Ireland currently pays almost 6pc to access around €45bn of EU funding.







Portugal pays around 5.5pc, while Greece pays close to 4.5pc.







A specific reduction has still to be worked out, but a deal could be reached by September, the deadline for a second Greek bailout to be inked.



However, he said the savings to be made on the rate cut would not likely feed into next year’s budget.



“The benefit will be over the period of the programme and will be more likely to be long term rather than short term,” he said.



“The costs of the programme to Ireland... will be less as a result of this and this will be reflected in the budgetary arithmetic.”

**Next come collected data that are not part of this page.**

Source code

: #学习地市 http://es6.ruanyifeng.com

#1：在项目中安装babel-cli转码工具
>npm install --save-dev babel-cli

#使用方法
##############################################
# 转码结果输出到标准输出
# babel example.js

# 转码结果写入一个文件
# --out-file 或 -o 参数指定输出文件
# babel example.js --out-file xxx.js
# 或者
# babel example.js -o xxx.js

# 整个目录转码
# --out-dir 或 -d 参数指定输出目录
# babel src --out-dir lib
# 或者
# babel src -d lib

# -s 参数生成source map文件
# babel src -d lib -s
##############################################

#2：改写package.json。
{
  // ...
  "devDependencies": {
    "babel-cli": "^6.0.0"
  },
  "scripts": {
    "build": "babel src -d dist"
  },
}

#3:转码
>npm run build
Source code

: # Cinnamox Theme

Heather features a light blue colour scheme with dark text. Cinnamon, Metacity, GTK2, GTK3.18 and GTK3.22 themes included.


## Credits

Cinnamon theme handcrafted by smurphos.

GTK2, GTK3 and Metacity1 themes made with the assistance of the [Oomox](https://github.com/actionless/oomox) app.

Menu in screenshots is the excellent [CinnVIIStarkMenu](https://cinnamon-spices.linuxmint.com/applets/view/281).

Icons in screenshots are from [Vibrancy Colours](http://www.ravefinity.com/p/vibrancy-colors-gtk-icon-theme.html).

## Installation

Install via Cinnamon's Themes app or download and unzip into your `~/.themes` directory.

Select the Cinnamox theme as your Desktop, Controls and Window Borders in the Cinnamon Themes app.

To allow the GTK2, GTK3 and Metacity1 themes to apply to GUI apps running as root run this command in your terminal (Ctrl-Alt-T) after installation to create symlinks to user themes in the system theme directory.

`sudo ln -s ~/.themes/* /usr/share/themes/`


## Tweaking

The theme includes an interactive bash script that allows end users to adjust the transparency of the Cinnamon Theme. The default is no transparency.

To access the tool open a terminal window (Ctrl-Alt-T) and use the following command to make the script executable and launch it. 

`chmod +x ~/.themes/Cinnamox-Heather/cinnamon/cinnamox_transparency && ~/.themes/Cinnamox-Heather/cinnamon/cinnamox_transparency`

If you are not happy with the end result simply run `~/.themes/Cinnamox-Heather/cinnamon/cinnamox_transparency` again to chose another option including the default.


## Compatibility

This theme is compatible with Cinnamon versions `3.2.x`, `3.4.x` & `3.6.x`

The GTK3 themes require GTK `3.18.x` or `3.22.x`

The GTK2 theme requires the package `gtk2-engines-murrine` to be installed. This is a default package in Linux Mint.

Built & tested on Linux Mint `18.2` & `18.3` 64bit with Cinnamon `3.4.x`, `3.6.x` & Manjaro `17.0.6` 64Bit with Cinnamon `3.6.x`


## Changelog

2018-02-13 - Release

Mr Noonan also signalled that other changes to the fund - including longer maturities and guarantees for government borrowing - could also help Ireland get back to the markets.



“The easiest way to get back into the market is if the fund, which is triple A-rated, were to guarantee bond issues by Ireland,” he said.



But the markets stepped up pressure as the discussions continued – one big stumbling block is that any changes will need the green light from the European Central Bank.



And the difference between the interest rates on the bonds of Spain and Germany compared with Germany's reached a record high today.



The Italian Economy Minister Giulio Tremonti left the EU talks in Brussels to return to Rome to deal with the crisis.



Meanwhile, European stocks slumped as the discussion on how to save the region continued.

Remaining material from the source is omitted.